The Administration's response to questions raised
by Hon James TO on 30 December 2002

Introduction

This note sets out the Administration's response to the questions raised by Hon James TO on 30 December 2002.

Replies to questions

Sedition

Para. 4.13(b)

1.1     As acts causing "violence or public disorder which seriously endangers the stability" of a region (instead of a country) are classified as an element of offence, please give examples of similar provisions in other jurisdictions.

Administration's reply to 1.1

In Australia, section 24C of the Crimes Act 1914 provides that it is an offence to engage in a seditious enterprise with the intention of causing violence, or creating public disorder or a public disturbance. There is no requirement that the intended violence or public disorder must be of such a magnitude that would threaten the whole country.

In New Zealand, section 82 of the Crimes Act 1961 provides that it is unlawful to be a party to any seditious conspiracy (which is defined as an agreement between two or more persons to carry into execution any seditious intention). A "seditious intention" includes an intention to incite, procure, or encourage the commission of any offence that is prejudicial to the public safety or the maintenance of public order, and an intention to incite, procure, or encourage violence, lawlessness or disorder.

Para. 4.17

1.2    

Regarding the defence of "reasonable excuse" in the offence of dealing with seditious publications, how is "news reporting" defined? For example, is investigative journalism included?

1.3

Regarding the defence of "reasonable excuse" in the offence of dealing with seditious publications, how is "news reporting" defined? For example, are commentaries of academics in newspapers included, regardless of them appearing in the news pages, in the commentaries pages or in the features pages?

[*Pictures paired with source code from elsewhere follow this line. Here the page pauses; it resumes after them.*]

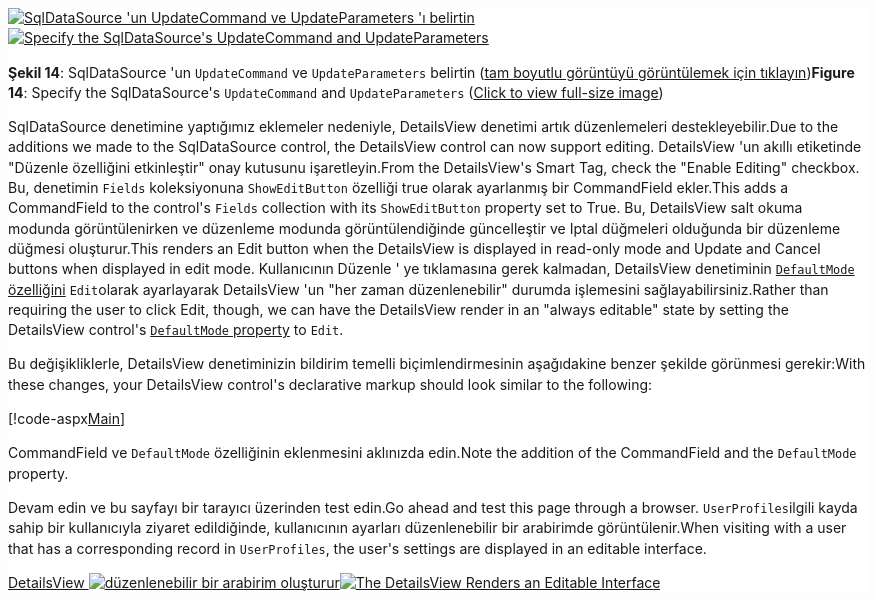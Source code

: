 <span data-ttu-id="9ac9e-310">[![SqlDataSource 'un UpdateCommand ve UpdateParameters 'ı belirtin](storing-additional-user-information-vb/_static/image41.png)](storing-additional-user-information-vb/_static/image40.png)</span><span class="sxs-lookup"><span data-stu-id="9ac9e-310">[![Specify the SqlDataSource's UpdateCommand and UpdateParameters](storing-additional-user-information-vb/_static/image41.png)](storing-additional-user-information-vb/_static/image40.png)</span></span>

<span data-ttu-id="9ac9e-311">**Şekil 14**: SqlDataSource 'un `UpdateCommand` ve `UpdateParameters` belirtin ([tam boyutlu görüntüyü görüntülemek için tıklayın](storing-additional-user-information-vb/_static/image42.png))</span><span class="sxs-lookup"><span data-stu-id="9ac9e-311">**Figure 14**: Specify the SqlDataSource's `UpdateCommand` and `UpdateParameters` ([Click to view full-size image](storing-additional-user-information-vb/_static/image42.png))</span></span>

<span data-ttu-id="9ac9e-312">SqlDataSource denetimine yaptığımız eklemeler nedeniyle, DetailsView denetimi artık düzenlemeleri destekleyebilir.</span><span class="sxs-lookup"><span data-stu-id="9ac9e-312">Due to the additions we made to the SqlDataSource control, the DetailsView control can now support editing.</span></span> <span data-ttu-id="9ac9e-313">DetailsView 'un akıllı etiketinde "Düzenle özelliğini etkinleştir" onay kutusunu işaretleyin.</span><span class="sxs-lookup"><span data-stu-id="9ac9e-313">From the DetailsView's Smart Tag, check the "Enable Editing" checkbox.</span></span> <span data-ttu-id="9ac9e-314">Bu, denetimin `Fields` koleksiyonuna `ShowEditButton` özelliği true olarak ayarlanmış bir CommandField ekler.</span><span class="sxs-lookup"><span data-stu-id="9ac9e-314">This adds a CommandField to the control's `Fields` collection with its `ShowEditButton` property set to True.</span></span> <span data-ttu-id="9ac9e-315">Bu, DetailsView salt okuma modunda görüntülenirken ve düzenleme modunda görüntülendiğinde güncelleştir ve Iptal düğmeleri olduğunda bir düzenleme düğmesi oluşturur.</span><span class="sxs-lookup"><span data-stu-id="9ac9e-315">This renders an Edit button when the DetailsView is displayed in read-only mode and Update and Cancel buttons when displayed in edit mode.</span></span> <span data-ttu-id="9ac9e-316">Kullanıcının Düzenle ' ye tıklamasına gerek kalmadan, DetailsView denetiminin [`DefaultMode` özelliğini](https://msdn.microsoft.com/library/system.web.ui.webcontrols.detailsview.defaultmode.aspx) `Edit`olarak ayarlayarak DetailsView 'un "her zaman düzenlenebilir" durumda işlemesini sağlayabilirsiniz.</span><span class="sxs-lookup"><span data-stu-id="9ac9e-316">Rather than requiring the user to click Edit, though, we can have the DetailsView render in an "always editable" state by setting the DetailsView control's [`DefaultMode` property](https://msdn.microsoft.com/library/system.web.ui.webcontrols.detailsview.defaultmode.aspx) to `Edit`.</span></span>

<span data-ttu-id="9ac9e-317">Bu değişikliklerle, DetailsView denetiminizin bildirim temelli biçimlendirmesinin aşağıdakine benzer şekilde görünmesi gerekir:</span><span class="sxs-lookup"><span data-stu-id="9ac9e-317">With these changes, your DetailsView control's declarative markup should look similar to the following:</span></span>

[!code-aspx[Main](storing-additional-user-information-vb/samples/sample4.aspx)]

<span data-ttu-id="9ac9e-318">CommandField ve `DefaultMode` özelliğinin eklenmesini aklınızda edin.</span><span class="sxs-lookup"><span data-stu-id="9ac9e-318">Note the addition of the CommandField and the `DefaultMode` property.</span></span>

<span data-ttu-id="9ac9e-319">Devam edin ve bu sayfayı bir tarayıcı üzerinden test edin.</span><span class="sxs-lookup"><span data-stu-id="9ac9e-319">Go ahead and test this page through a browser.</span></span> <span data-ttu-id="9ac9e-320">`UserProfiles`ilgili kayda sahip bir kullanıcıyla ziyaret edildiğinde, kullanıcının ayarları düzenlenebilir bir arabirimde görüntülenir.</span><span class="sxs-lookup"><span data-stu-id="9ac9e-320">When visiting with a user that has a corresponding record in `UserProfiles`, the user's settings are displayed in an editable interface.</span></span>

<span data-ttu-id="9ac9e-321">[DetailsView ![düzenlenebilir bir arabirim oluşturur](storing-additional-user-information-vb/_static/image44.png)](storing-additional-user-information-vb/_static/image43.png)</span><span class="sxs-lookup"><span data-stu-id="9ac9e-321">[![The DetailsView Renders an Editable Interface](storing-additional-user-information-vb/_static/image44.png)](storing-additional-user-information-vb/_static/image43.png)</span></span>
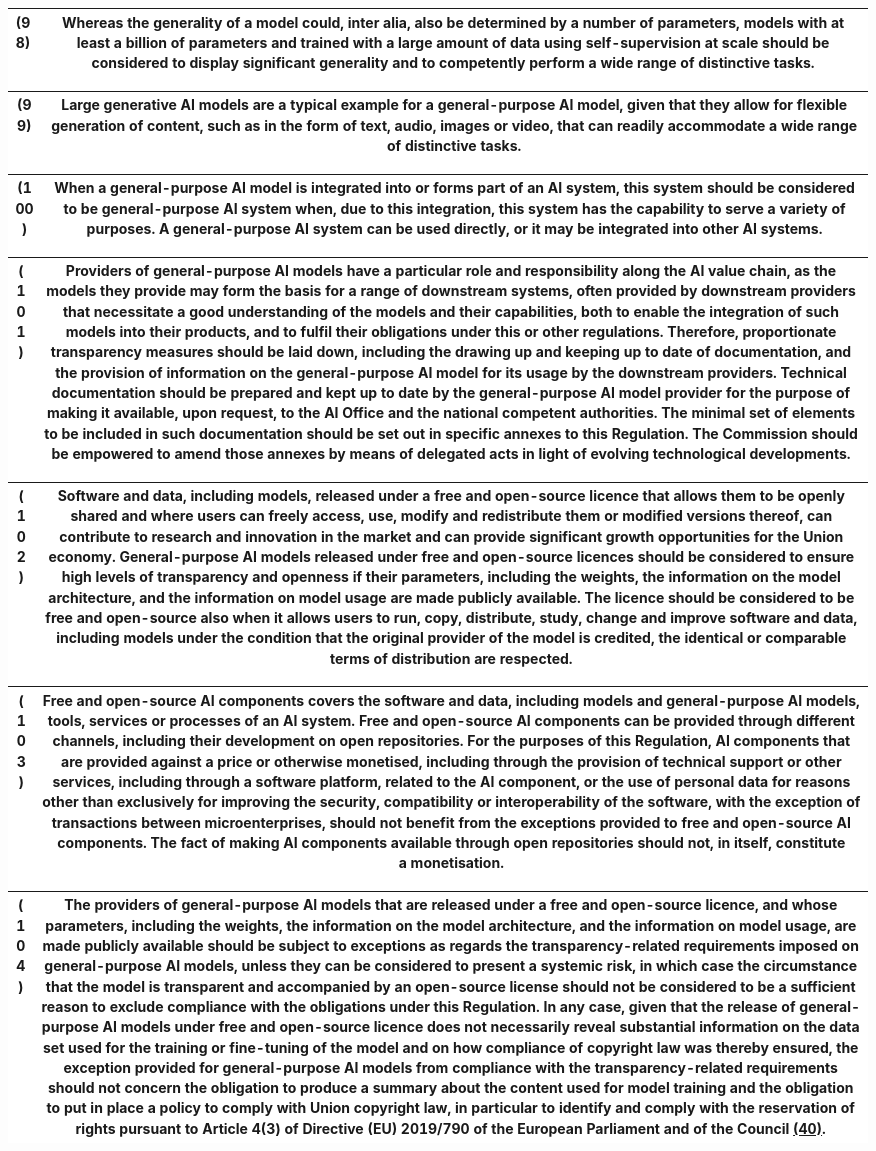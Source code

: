 | (98\) | Whereas the generality of a model could, inter alia, also be determined by a number of parameters, models with at least a billion of parameters and trained with a large amount of data using self\-supervision at scale should be considered to display significant generality and to competently perform a wide range of distinctive tasks. |
| --- | --- |







| (99\) | Large generative AI models are a typical example for a general\-purpose AI model, given that they allow for flexible generation of content, such as in the form of text, audio, images or video, that can readily accommodate a wide range of distinctive tasks. |
| --- | --- |







| (100\) | When a general\-purpose AI model is integrated into or forms part of an AI system, this system should be considered to be general\-purpose AI system when, due to this integration, this system has the capability to serve a variety of purposes. A general\-purpose AI system can be used directly, or it may be integrated into other AI systems. |
| --- | --- |







| (101\) | Providers of general\-purpose AI models have a particular role and responsibility along the AI value chain, as the models they provide may form the basis for a range of downstream systems, often provided by downstream providers that necessitate a good understanding of the models and their capabilities, both to enable the integration of such models into their products, and to fulfil their obligations under this or other regulations. Therefore, proportionate transparency measures should be laid down, including the drawing up and keeping up to date of documentation, and the provision of information on the general\-purpose AI model for its usage by the downstream providers. Technical documentation should be prepared and kept up to date by the general\-purpose AI model provider for the purpose of making it available, upon request, to the AI Office and the national competent authorities. The minimal set of elements to be included in such documentation should be set out in specific annexes to this Regulation. The Commission should be empowered to amend those annexes by means of delegated acts in light of evolving technological developments. |
| --- | --- |







| (102\) | Software and data, including models, released under a free and open\-source licence that allows them to be openly shared and where users can freely access, use, modify and redistribute them or modified versions thereof, can contribute to research and innovation in the market and can provide significant growth opportunities for the Union economy. General\-purpose AI models released under free and open\-source licences should be considered to ensure high levels of transparency and openness if their parameters, including the weights, the information on the model architecture, and the information on model usage are made publicly available. The licence should be considered to be free and open\-source also when it allows users to run, copy, distribute, study, change and improve software and data, including models under the condition that the original provider of the model is credited, the identical or comparable terms of distribution are respected. |
| --- | --- |







| (103\) | Free and open\-source AI components covers the software and data, including models and general\-purpose AI models, tools, services or processes of an AI system. Free and open\-source AI components can be provided through different channels, including their development on open repositories. For the purposes of this Regulation, AI components that are provided against a price or otherwise monetised, including through the provision of technical support or other services, including through a software platform, related to the AI component, or the use of personal data for reasons other than exclusively for improving the security, compatibility or interoperability of the software, with the exception of transactions between microenterprises, should not benefit from the exceptions provided to free and open\-source AI components. The fact of making AI components available through open repositories should not, in itself, constitute a monetisation. |
| --- | --- |







| (104\) | The providers of general\-purpose AI models that are released under a free and open\-source licence, and whose parameters, including the weights, the information on the model architecture, and the information on model usage, are made publicly available should be subject to exceptions as regards the transparency\-related requirements imposed on general\-purpose AI models, unless they can be considered to present a systemic risk, in which case the circumstance that the model is transparent and accompanied by an open\-source license should not be considered to be a sufficient reason to exclude compliance with the obligations under this Regulation. In any case, given that the release of general\-purpose AI models under free and open\-source licence does not necessarily reveal substantial information on the data set used for the training or fine\-tuning of the model and on how compliance of copyright law was thereby ensured, the exception provided for general\-purpose AI models from compliance with the transparency\-related requirements should not concern the obligation to produce a summary about the content used for model training and the obligation to put in place a policy to comply with Union copyright law, in particular to identify and comply with the reservation of rights pursuant to Article 4(3\) of Directive (EU) 2019/790 of the European Parliament and of the Council [(40)](#ntr40-L_202401689EN.000101-E0040). |
| --- | --- |






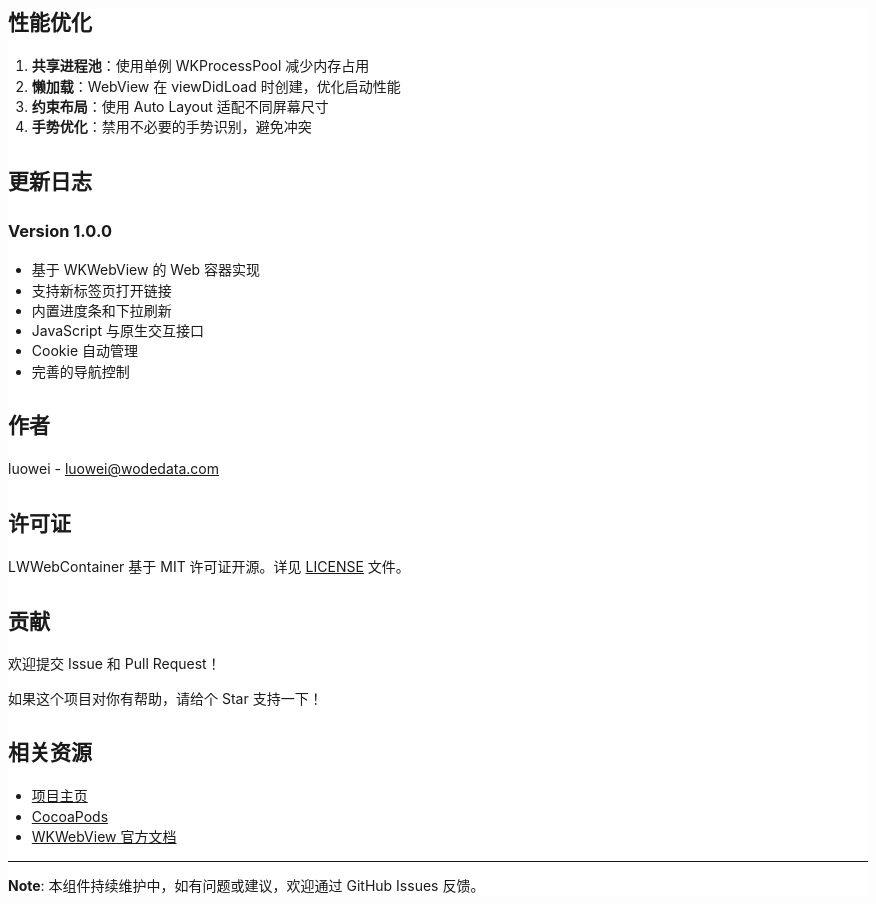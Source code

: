 ## 性能优化

1. **共享进程池**：使用单例 WKProcessPool 减少内存占用
2. **懒加载**：WebView 在 viewDidLoad 时创建，优化启动性能
3. **约束布局**：使用 Auto Layout 适配不同屏幕尺寸
4. **手势优化**：禁用不必要的手势识别，避免冲突

## 更新日志

### Version 1.0.0
- 基于 WKWebView 的 Web 容器实现
- 支持新标签页打开链接
- 内置进度条和下拉刷新
- JavaScript 与原生交互接口
- Cookie 自动管理
- 完善的导航控制

## 作者

luowei - luowei@wodedata.com

## 许可证

LWWebContainer 基于 MIT 许可证开源。详见 [LICENSE](LICENSE) 文件。

## 贡献

欢迎提交 Issue 和 Pull Request！

如果这个项目对你有帮助，请给个 Star 支持一下！

## 相关资源

- [项目主页](https://github.com/luowei/LWWebContainer)
- [CocoaPods](https://cocoapods.org/pods/LWWebContainer)
- [WKWebView 官方文档](https://developer.apple.com/documentation/webkit/wkwebview)

---

**Note**: 本组件持续维护中，如有问题或建议，欢迎通过 GitHub Issues 反馈。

Administration's reply to 1.2 and 1.3

"Reasonable excuse" refers to any excuse deemed "reasonable" by the court, including academic research and news reporting.

"Reasonable" is a well?established concept in common law. As the law cannot provide for all possibilities, such as the circumstantial factors of the individual cases, it is necessary in many cases to provide flexibility for the court to decide whether an excuse is reasonable from the angle of an average person, based on all the circumstances of the case.

The express provision that "academic research" and "news reporting" are reasonable excuses is merely meant to be a guidance for the court when it considers what constitutes reasonable excuses. This will not exclude other reasons to be accepted as reasonable excuses.

Theft of State Secrets

Para. 6.14

1.4     The paragraph pointed out that Article 23 should not be interpreted as implying that information other than state secrets needs no protection. How does the Administration get this understanding? On this understanding, beside "state secrets", which categories of information need to be protected on the basis of Article 23, although not belonging to "state secrets"? Please explain in details by listing out the examples.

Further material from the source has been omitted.